The sectors share characteristics that have paved the way for unsafe workplace cultures. Mining can be prone to pressures arising from over-promising and under-delivering of production. In forestry, there is a similar propensity for contractors to commit themselves to impossible targets. In both, this tendency led to dangerous practices, not the least being worker fatigue through long hours on the job. These were not checked, partly because diminished state resourcing has reduced the number of inspectors. In the case of forestry, the outcome has been a spike in fatal accidents.
This has occurred despite some efforts to halt the trend. The industry has, for example, developed a new code of practice for health and safety, and introduced random drug testing and on-site training. So far, however, the death toll indicates the risks of the job are still not being managed effectively.
More needs to be done, and the Ministry of Business, Innovation and Employment has made a start by putting the industry on notice that its commitment to safety must improve. This month, it began a crackdown, with inspectors due to visit all 330 contracting operations to check compliance with safety codes.

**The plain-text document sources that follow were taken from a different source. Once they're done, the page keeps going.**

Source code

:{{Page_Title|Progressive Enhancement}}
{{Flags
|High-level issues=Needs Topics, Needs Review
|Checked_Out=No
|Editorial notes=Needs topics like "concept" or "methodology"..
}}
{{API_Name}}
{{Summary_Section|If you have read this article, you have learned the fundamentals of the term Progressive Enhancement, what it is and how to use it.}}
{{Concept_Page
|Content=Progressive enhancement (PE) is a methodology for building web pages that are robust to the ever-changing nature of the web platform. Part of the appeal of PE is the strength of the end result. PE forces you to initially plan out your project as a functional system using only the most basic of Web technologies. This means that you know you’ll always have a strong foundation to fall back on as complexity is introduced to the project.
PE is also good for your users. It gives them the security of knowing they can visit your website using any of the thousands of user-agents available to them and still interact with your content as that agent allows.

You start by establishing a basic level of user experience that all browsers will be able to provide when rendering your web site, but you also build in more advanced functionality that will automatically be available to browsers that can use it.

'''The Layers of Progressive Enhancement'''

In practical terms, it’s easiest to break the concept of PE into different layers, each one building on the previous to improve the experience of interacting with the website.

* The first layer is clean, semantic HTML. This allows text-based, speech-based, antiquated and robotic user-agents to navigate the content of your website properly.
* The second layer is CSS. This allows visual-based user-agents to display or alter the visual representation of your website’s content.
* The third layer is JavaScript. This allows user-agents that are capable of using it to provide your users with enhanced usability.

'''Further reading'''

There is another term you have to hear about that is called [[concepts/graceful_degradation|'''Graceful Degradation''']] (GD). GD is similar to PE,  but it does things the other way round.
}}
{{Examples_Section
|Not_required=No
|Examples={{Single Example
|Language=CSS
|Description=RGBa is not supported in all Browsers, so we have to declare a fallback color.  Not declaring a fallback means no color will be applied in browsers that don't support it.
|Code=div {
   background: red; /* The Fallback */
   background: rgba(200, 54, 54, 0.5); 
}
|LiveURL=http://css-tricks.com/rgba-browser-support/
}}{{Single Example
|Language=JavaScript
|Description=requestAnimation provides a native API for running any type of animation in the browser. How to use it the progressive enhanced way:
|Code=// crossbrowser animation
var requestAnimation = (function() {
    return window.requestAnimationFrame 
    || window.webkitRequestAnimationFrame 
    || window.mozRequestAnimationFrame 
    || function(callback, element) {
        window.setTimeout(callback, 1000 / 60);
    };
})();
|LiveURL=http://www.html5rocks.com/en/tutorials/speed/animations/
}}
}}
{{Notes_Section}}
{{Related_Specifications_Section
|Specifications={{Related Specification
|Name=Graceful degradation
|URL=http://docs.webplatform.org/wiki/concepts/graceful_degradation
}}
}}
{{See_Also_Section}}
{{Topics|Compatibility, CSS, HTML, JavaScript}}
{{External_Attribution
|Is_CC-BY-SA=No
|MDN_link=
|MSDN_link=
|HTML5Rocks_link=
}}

The death toll has also led to calls for a government inquiry. Tellingly, even the Forest Owners Association has agreed that this is an appropriate response. But any inquiry will have to proceed without the strong plus of government leadership. The Labour Minister, Simon Bridges, has said that forestry's problems are well known, and the Government's new health and safety regime should be given time to bed in.
This is a response to the Pike River commission's observation that health and safety in the workplace had not been considered seriously enough by employers, workers and successive governments. It recommended a new Crown agency focused solely on this.
The upshot is WorkSafe NZ, a regulator tasked with achieving a 10 per cent reduction in the rate of fatal work-related injuries by the end of 2016. Its work will encompass education, as well as enforcement. For forestry, not the least of its tasks will be convincing a non-unionised workforce that it should not feel pressured to work in hazardous conditions.
The Government's reluctance to lead an inquiry may be justified on the basis of the parallels between mining and forestry. That implies it believes the forestry fatalities are not the result of unique industry characteristics and problems. Rather, there has been a systemic failure in health and safety which will be remedied in all sectors by its Working Safer regime.
Much rides on this being the correct conclusion. A huge volume of wood will come on stream in five years from trees planted on the sort of steep country that invites accidents. Making the industry a safer place by then is, indeed, a matter of life and death.